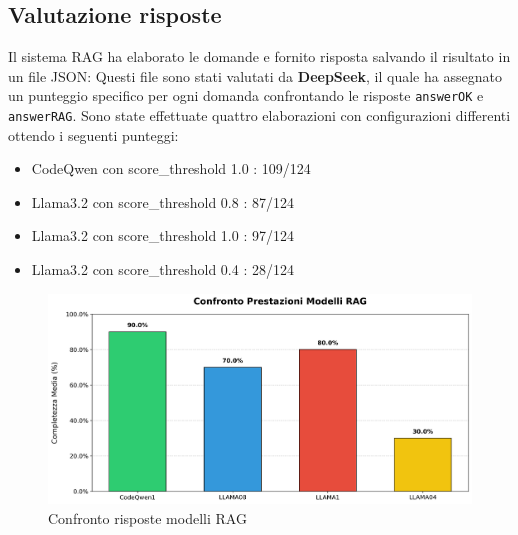 \documentclass[12pt,a4paper,openright,twoside]{book}
\begin{document}
\subsection{Valutazione risposte}
Il sistema RAG ha elaborato le domande e fornito risposta salvando il risultato in un file JSON:
Questi file sono stati valutati da \textbf{DeepSeek}, il quale ha assegnato un punteggio specifico per ogni domanda confrontando le risposte \texttt{answerOK} e \texttt{answerRAG}.
Sono state effettuate quattro elaborazioni con configurazioni differenti ottendo i seguenti punteggi:
\begin{itemize}
    \item CodeQwen con score\_threshold 1.0 : 109/124
    \item Llama3.2 con score\_threshold 0.8 : 87/124
    \item Llama3.2 con score\_threshold 1.0 : 97/124
    \item Llama3.2 con score\_threshold 0.4 : 28/124
\end{itemize}
\begin{figure}[h]
    \centering
    \includegraphics[width=\textwidth]{figures/confronto_valutazioni_modelli.png}
    \caption{Confronto risposte modelli RAG}
    \label{fig:confronto-modelli}
\end{figure}
\end{document}
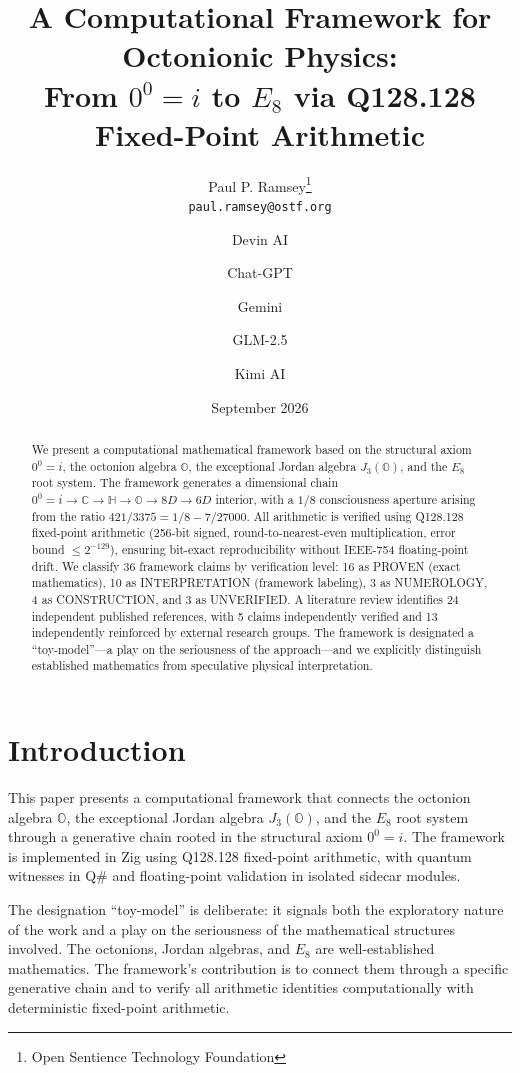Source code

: \documentclass[11pt]{article}
\title{A Computational Framework for Octonionic Physics: \\
From $0^0 = i$ to $E_8$ via Q128.128 Fixed-Point Arithmetic}
\author{
Paul P. Ramsey\thanks{Open Sentience Technology Foundation} \\
\texttt{paul.ramsey@ostf.org}
\and
Devin AI \and Chat-GPT \and Gemini \and GLM-2.5 \and Kimi AI
}
\date{September 2026}
\begin{document}
\maketitle

\begin{abstract}
We present a computational mathematical framework based on the structural axiom $0^0 = i$, the octonion algebra $\mathbb{O}$, the exceptional Jordan algebra $J_3(\mathbb{O})$, and the $E_8$ root system. The framework generates a dimensional chain $0^0 = i \to \mathbb{C} \to \mathbb{H} \to \mathbb{O} \to 8D \to 6D$ interior, with a $1/8$ consciousness aperture arising from the ratio $421/3375 = 1/8 - 7/27000$. All arithmetic is verified using Q128.128 fixed-point arithmetic (256-bit signed, round-to-nearest-even multiplication, error bound $\leq 2^{-129}$), ensuring bit-exact reproducibility without IEEE-754 floating-point drift. We classify 36 framework claims by verification level: 16 as PROVEN (exact mathematics), 10 as INTERPRETATION (framework labeling), 3 as NUMEROLOGY, 4 as CONSTRUCTION, and 3 as UNVERIFIED. A literature review identifies 24 independent published references, with 5 claims independently verified and 13 independently reinforced by external research groups. The framework is designated a ``toy-model''---a play on the seriousness of the approach---and we explicitly distinguish established mathematics from speculative physical interpretation.
\end{abstract}

\tableofcontents
\newpage

\section{Introduction}

This paper presents a computational framework that connects the octonion algebra $\mathbb{O}$, the exceptional Jordan algebra $J_3(\mathbb{O})$, and the $E_8$ root system through a generative chain rooted in the structural axiom $0^0 = i$. The framework is implemented in Zig using Q128.128 fixed-point arithmetic, with quantum witnesses in Q\# and floating-point validation in isolated sidecar modules.

The designation ``toy-model'' is deliberate: it signals both the exploratory nature of the work and a play on the seriousness of the mathematical structures involved. The octonions, Jordan algebras, and $E_8$ are well-established mathematics. The framework's contribution is to connect them through a specific generative chain and to verify all arithmetic identities computationally with deterministic fixed-point arithmetic.
\end{document}
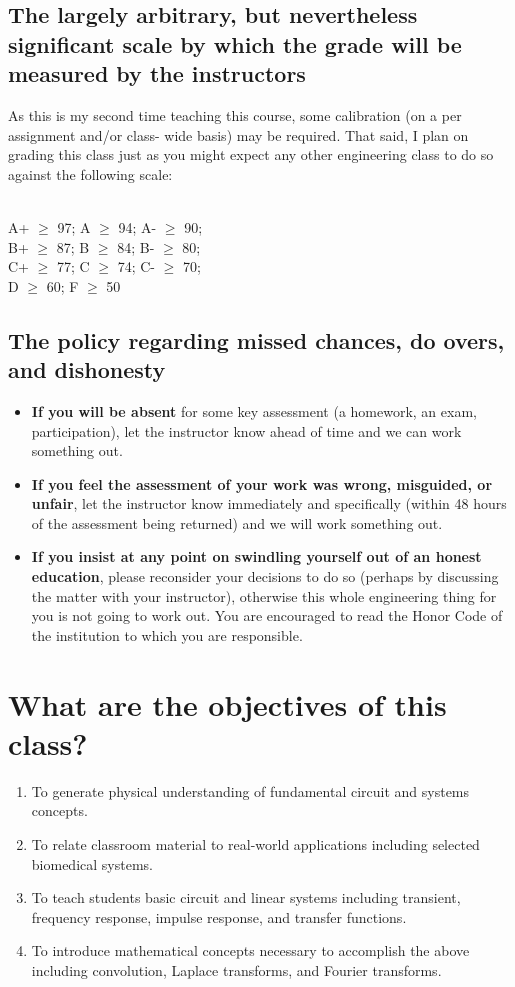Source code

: \documentclass[11pt]{book}
\begin{document}
\subsection{The largely arbitrary, but nevertheless significant scale by which the grade will be measured by the instructors}
As this is my second time teaching this course, some calibration (on a per assignment and/or class- wide basis) may be required. That said, I plan on grading this class just as you might expect any other engineering class to do so against the following scale: \\
\\
\begin{center}
	A+ $\geq$ 97; A $\geq$ 94; A- $\geq$ 90; \\
	B+ $\geq$ 87; B $\geq$ 84; B- $\geq$ 80; \\
	C+ $\geq$ 77; C $\geq$ 74; C- $\geq$ 70; \\
	D $\geq$ 60; F $\geq$ 50
\end{center}

\subsection{The policy regarding missed chances, do overs, and dishonesty}
\begin{itemize}
	\item \textbf{If you will be absent} for some key assessment (a homework, an exam, participation), let the instructor know ahead of time and we can work something out.
	\item \textbf{If you feel the assessment of your work was wrong, misguided, or unfair}, let the instructor know immediately and specifically (within 48 hours of the assessment being returned) and we will work something out. 
	\item \textbf{If you insist at any point on swindling yourself out of an honest education}, please reconsider your decisions to do so (perhaps by discussing the matter with your instructor), otherwise this whole engineering thing for you is not going to work out. You are encouraged to read the Honor Code of the institution to which you are responsible.
\end{itemize}

\section{What are the objectives of this class?}
\begin{enumerate}
	\item To generate physical understanding of fundamental circuit and systems concepts.
	\item To relate classroom material to real-world applications including selected biomedical systems.
	\item To teach students basic circuit and linear systems including transient, frequency response, impulse response, and transfer functions.
	\item To introduce mathematical concepts necessary to accomplish the above including convolution, Laplace transforms, and Fourier transforms.
\end{enumerate}
\end{document}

• • • • • • •

DESCRIPTION OF THE TASK
Exactly as written, please copy out the whole set of records, skipping images.

TASK RESPONSE
 \documentclass[12pt,a4paper,openright,twoside]{book}
\begin{document}
\subsection{Valutazione risposte}
Il sistema RAG ha elaborato le domande e fornito risposta salvando il risultato in un file JSON:
Questi file sono stati valutati da \textbf{DeepSeek}, il quale ha assegnato un punteggio specifico per ogni domanda confrontando le risposte \texttt{answerOK} e \texttt{answerRAG}.
Sono state effettuate quattro elaborazioni con configurazioni differenti ottendo i seguenti punteggi:
\begin{itemize}
    \item CodeQwen con score\_threshold 1.0 : 109/124
    \item Llama3.2 con score\_threshold 0.8 : 87/124
    \item Llama3.2 con score\_threshold 1.0 : 97/124
    \item Llama3.2 con score\_threshold 0.4 : 28/124
\end{itemize}
\begin{figure}[h]
    \centering
    \includegraphics[width=\textwidth]{figures/confronto_valutazioni_modelli.png}
    \caption{Confronto risposte modelli RAG}
    \label{fig:confronto-modelli}
\end{figure}
\end{document}
Source code

: \documentclass[11pt]{article}
\title{A Computational Framework for Octonionic Physics: \\
From $0^0 = i$ to $E_8$ via Q128.128 Fixed-Point Arithmetic}
\author{
Paul P. Ramsey\thanks{Open Sentience Technology Foundation} \\
\texttt{paul.ramsey@ostf.org}
\and
Devin AI \and Chat-GPT \and Gemini \and GLM-2.5 \and Kimi AI
}
\date{September 2026}
\begin{document}
\maketitle

\begin{abstract}
We present a computational mathematical framework based on the structural axiom $0^0 = i$, the octonion algebra $\mathbb{O}$, the exceptional Jordan algebra $J_3(\mathbb{O})$, and the $E_8$ root system. The framework generates a dimensional chain $0^0 = i \to \mathbb{C} \to \mathbb{H} \to \mathbb{O} \to 8D \to 6D$ interior, with a $1/8$ consciousness aperture arising from the ratio $421/3375 = 1/8 - 7/27000$. All arithmetic is verified using Q128.128 fixed-point arithmetic (256-bit signed, round-to-nearest-even multiplication, error bound $\leq 2^{-129}$), ensuring bit-exact reproducibility without IEEE-754 floating-point drift. We classify 36 framework claims by verification level: 16 as PROVEN (exact mathematics), 10 as INTERPRETATION (framework labeling), 3 as NUMEROLOGY, 4 as CONSTRUCTION, and 3 as UNVERIFIED. A literature review identifies 24 independent published references, with 5 claims independently verified and 13 independently reinforced by external research groups. The framework is designated a ``toy-model''---a play on the seriousness of the approach---and we explicitly distinguish established mathematics from speculative physical interpretation.
\end{abstract}

\tableofcontents
\newpage

\section{Introduction}

This paper presents a computational framework that connects the octonion algebra $\mathbb{O}$, the exceptional Jordan algebra $J_3(\mathbb{O})$, and the $E_8$ root system through a generative chain rooted in the structural axiom $0^0 = i$. The framework is implemented in Zig using Q128.128 fixed-point arithmetic, with quantum witnesses in Q\# and floating-point validation in isolated sidecar modules.

The designation ``toy-model'' is deliberate: it signals both the exploratory nature of the work and a play on the seriousness of the mathematical structures involved. The octonions, Jordan algebras, and $E_8$ are well-established mathematics. The framework's contribution is to connect them through a specific generative chain and to verify all arithmetic identities computationally with deterministic fixed-point arithmetic.
\end{document}
Source code

: \documentclass[11pt]{book}
\begin{document}
\subsection{The largely arbitrary, but nevertheless significant scale by which the grade will be measured by the instructors}
As this is my second time teaching this course, some calibration (on a per assignment and/or class- wide basis) may be required. That said, I plan on grading this class just as you might expect any other engineering class to do so against the following scale: \\
\\
\begin{center}
	A+ $\geq$ 97; A $\geq$ 94; A- $\geq$ 90; \\
	B+ $\geq$ 87; B $\geq$ 84; B- $\geq$ 80; \\
	C+ $\geq$ 77; C $\geq$ 74; C- $\geq$ 70; \\
	D $\geq$ 60; F $\geq$ 50
\end{center}

\subsection{The policy regarding missed chances, do overs, and dishonesty}
\begin{itemize}
	\item \textbf{If you will be absent} for some key assessment (a homework, an exam, participation), let the instructor know ahead of time and we can work something out.
	\item \textbf{If you feel the assessment of your work was wrong, misguided, or unfair}, let the instructor know immediately and specifically (within 48 hours of the assessment being returned) and we will work something out. 
	\item \textbf{If you insist at any point on swindling yourself out of an honest education}, please reconsider your decisions to do so (perhaps by discussing the matter with your instructor), otherwise this whole engineering thing for you is not going to work out. You are encouraged to read the Honor Code of the institution to which you are responsible.
\end{itemize}

\section{What are the objectives of this class?}
\begin{enumerate}
	\item To generate physical understanding of fundamental circuit and systems concepts.
	\item To relate classroom material to real-world applications including selected biomedical systems.
	\item To teach students basic circuit and linear systems including transient, frequency response, impulse response, and transfer functions.
	\item To introduce mathematical concepts necessary to accomplish the above including convolution, Laplace transforms, and Fourier transforms.
\end{enumerate}
\end{document}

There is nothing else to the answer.